=== Begin Enclosure ===

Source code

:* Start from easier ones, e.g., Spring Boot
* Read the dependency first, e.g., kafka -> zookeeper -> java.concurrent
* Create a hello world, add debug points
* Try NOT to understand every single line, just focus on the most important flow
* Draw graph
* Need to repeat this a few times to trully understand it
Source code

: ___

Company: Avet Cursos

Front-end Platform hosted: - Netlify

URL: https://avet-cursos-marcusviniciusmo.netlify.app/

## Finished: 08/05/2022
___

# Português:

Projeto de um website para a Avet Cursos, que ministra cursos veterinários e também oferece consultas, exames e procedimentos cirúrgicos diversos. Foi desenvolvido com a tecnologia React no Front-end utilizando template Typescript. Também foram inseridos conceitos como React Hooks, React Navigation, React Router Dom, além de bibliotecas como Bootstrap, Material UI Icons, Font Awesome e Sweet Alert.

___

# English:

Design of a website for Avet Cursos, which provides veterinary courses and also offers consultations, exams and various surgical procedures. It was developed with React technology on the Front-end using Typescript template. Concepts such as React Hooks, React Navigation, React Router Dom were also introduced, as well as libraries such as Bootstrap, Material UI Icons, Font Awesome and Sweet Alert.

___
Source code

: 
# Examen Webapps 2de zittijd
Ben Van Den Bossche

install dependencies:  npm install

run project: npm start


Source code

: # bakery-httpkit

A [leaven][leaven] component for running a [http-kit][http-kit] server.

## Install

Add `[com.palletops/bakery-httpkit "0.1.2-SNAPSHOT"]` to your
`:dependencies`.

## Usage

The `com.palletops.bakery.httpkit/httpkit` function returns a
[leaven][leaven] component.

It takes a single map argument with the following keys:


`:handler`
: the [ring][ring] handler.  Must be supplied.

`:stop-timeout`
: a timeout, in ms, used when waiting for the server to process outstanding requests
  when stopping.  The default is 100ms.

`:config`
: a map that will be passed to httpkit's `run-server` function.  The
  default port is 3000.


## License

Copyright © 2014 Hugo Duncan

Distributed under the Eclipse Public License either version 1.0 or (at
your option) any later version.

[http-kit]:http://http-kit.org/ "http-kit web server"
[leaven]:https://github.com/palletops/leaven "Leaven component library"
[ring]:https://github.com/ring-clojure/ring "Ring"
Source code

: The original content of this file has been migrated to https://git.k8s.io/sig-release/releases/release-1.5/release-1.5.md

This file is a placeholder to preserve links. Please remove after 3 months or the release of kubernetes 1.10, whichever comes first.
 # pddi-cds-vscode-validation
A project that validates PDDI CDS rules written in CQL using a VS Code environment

=== End Enclosure ===

To do:
Reproduce the data. Match each line exactly.

Exercise solution:
Source code

:* Start from easier ones, e.g., Spring Boot
* Read the dependency first, e.g., kafka -> zookeeper -> java.concurrent
* Create a hello world, add debug points
* Try NOT to understand every single line, just focus on the most important flow
* Draw graph
* Need to repeat this a few times to trully understand it
Source code

: ___

Company: Avet Cursos

Front-end Platform hosted: - Netlify

URL: https://avet-cursos-marcusviniciusmo.netlify.app/

## Finished: 08/05/2022
___

# Português:

Projeto de um website para a Avet Cursos, que ministra cursos veterinários e também oferece consultas, exames e procedimentos cirúrgicos diversos. Foi desenvolvido com a tecnologia React no Front-end utilizando template Typescript. Também foram inseridos conceitos como React Hooks, React Navigation, React Router Dom, além de bibliotecas como Bootstrap, Material UI Icons, Font Awesome e Sweet Alert.

___

# English:

Design of a website for Avet Cursos, which provides veterinary courses and also offers consultations, exams and various surgical procedures. It was developed with React technology on the Front-end using Typescript template. Concepts such as React Hooks, React Navigation, React Router Dom were also introduced, as well as libraries such as Bootstrap, Material UI Icons, Font Awesome and Sweet Alert.

___
Source code

: 
# Examen Webapps 2de zittijd
Ben Van Den Bossche

install dependencies:  npm install

run project: npm start


Source code

: # bakery-httpkit

A [leaven][leaven] component for running a [http-kit][http-kit] server.

## Install

Add `[com.palletops/bakery-httpkit "0.1.2-SNAPSHOT"]` to your
`:dependencies`.

## Usage

The `com.palletops.bakery.httpkit/httpkit` function returns a
[leaven][leaven] component.

It takes a single map argument with the following keys:


`:handler`
: the [ring][ring] handler.  Must be supplied.

`:stop-timeout`
: a timeout, in ms, used when waiting for the server to process outstanding requests
  when stopping.  The default is 100ms.

`:config`
: a map that will be passed to httpkit's `run-server` function.  The
  default port is 3000.


## License

Copyright © 2014 Hugo Duncan

Distributed under the Eclipse Public License either version 1.0 or (at
your option) any later version.

[http-kit]:http://http-kit.org/ "http-kit web server"
[leaven]:https://github.com/palletops/leaven "Leaven component library"
[ring]:https://github.com/ring-clojure/ring "Ring"
Source code

: The original content of this file has been migrated to https://git.k8s.io/sig-release/releases/release-1.5/release-1.5.md

This file is a placeholder to preserve links. Please remove after 3 months or the release of kubernetes 1.10, whichever comes first.
 # pddi-cds-vscode-validation
A project that validates PDDI CDS rules written in CQL using a VS Code environment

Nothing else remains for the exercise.